128sweet:2008/01/04(金) 06:07:19 ID:gwwhMTFE
やがて、奴は俺から離れる。
髪の毛も顔面も、全部が雨を被り、
シャツも全部濡れて、身体に皺を作りながら張り付いている。
俺を見つめながら、薄ら笑いを浮かべている。
何の笑いだろうか。
雨を予測出来なかった自分、そしてそれを無視して行為に耽る自分への嘲笑か。
それとも、こんな状況でペニスを立たせている俺を笑っているのだろうか。
そんな事を考えつつも、奴の透けたシャツの上に手を置いて、
湿ったシャツの上から乳首を擦る。
すると、奴も俺のを擦る。
ゆっくりと奴は、口を開く。
唇と顎先にも、水滴は滴っている。
帰ろう。
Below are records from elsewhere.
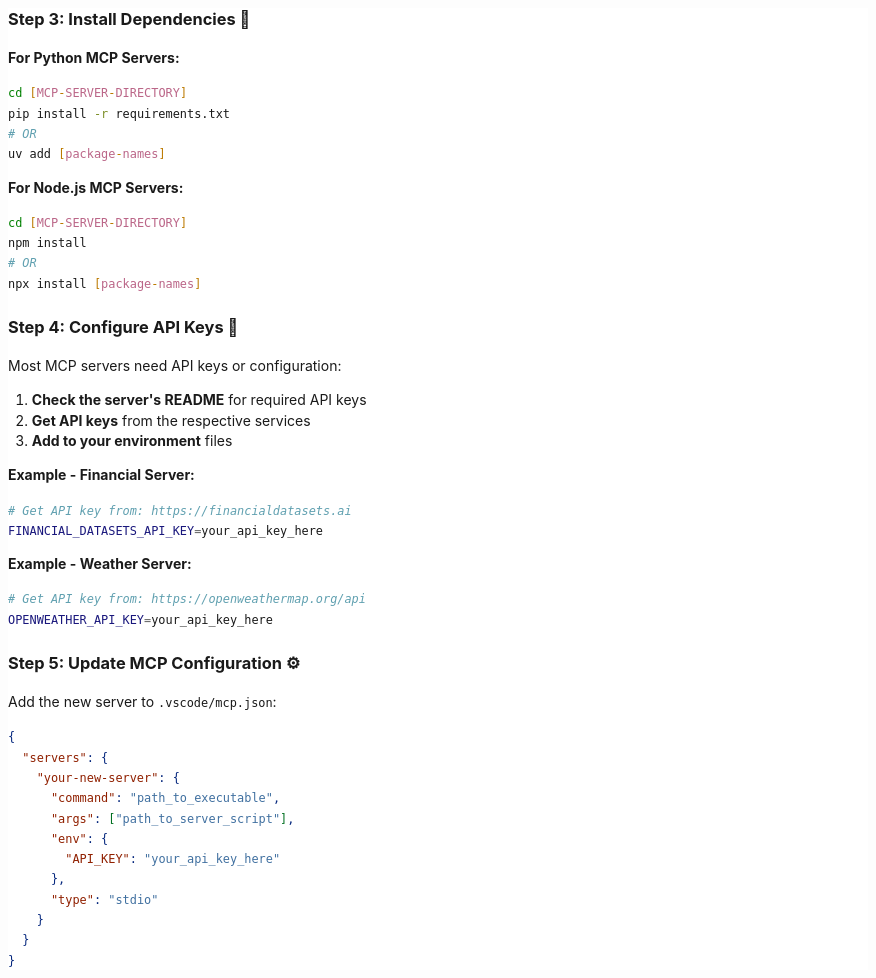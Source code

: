 ### **Step 3: Install Dependencies** 🔧

**For Python MCP Servers:**
```bash
cd [MCP-SERVER-DIRECTORY]
pip install -r requirements.txt
# OR
uv add [package-names]
```

**For Node.js MCP Servers:**
```bash
cd [MCP-SERVER-DIRECTORY]
npm install
# OR
npx install [package-names]
```

### **Step 4: Configure API Keys** 🔑

Most MCP servers need API keys or configuration:

1. **Check the server's README** for required API keys
2. **Get API keys** from the respective services
3. **Add to your environment** files

**Example - Financial Server:**
```bash
# Get API key from: https://financialdatasets.ai
FINANCIAL_DATASETS_API_KEY=your_api_key_here
```

**Example - Weather Server:**
```bash
# Get API key from: https://openweathermap.org/api
OPENWEATHER_API_KEY=your_api_key_here
```

### **Step 5: Update MCP Configuration** ⚙️

Add the new server to `.vscode/mcp.json`:

```json
{
  "servers": {
    "your-new-server": {
      "command": "path_to_executable",
      "args": ["path_to_server_script"],
      "env": {
        "API_KEY": "your_api_key_here"
      },
      "type": "stdio"
    }
  }
}
```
俺たちの家に。
129sweet:2008/01/04(金) 06:12:51 ID:gwwhMTFE
俺と奴は、手を繋いで来た道を戻った。
服は俺も奴も、元の通り着直したが、奴のマフラーは俺がしたままだ。
奴がそうさせた。
ゆっくりと止まない雨の中、
俺たちは家路に付いている。
生暖かい息が吐き出される。
塗れた地面が水溜りを作り、ぬかるんでいる。
空は灰色で、さっきの朝日と美しいグラデーションの事など
忘れてしまったみたいだ。
130sweet:2008/01/04(金) 06:21:34 ID:gwwhMTFE
景色を見渡してみた。
河はまだ増水するほどでは無く、
今朝と変わり無く水を湛えている。
雨が地面を叩く、静かで優しい音。
家々の屋根を、水が滑るように流れていく。
さっきまで俺たちが佇んでいた端が、
雨の視界の向こうに、霞んで遠く消えていく。
世界は優しい。
冷たくも優しさに包まれているのだ。
雨は冷たくて、暖かいのだ。
そして俺の左手を、熱を持った、たった一つの奴の手が、握り締めている。
俺の手を、奴の右手がそっと包み込んでいる。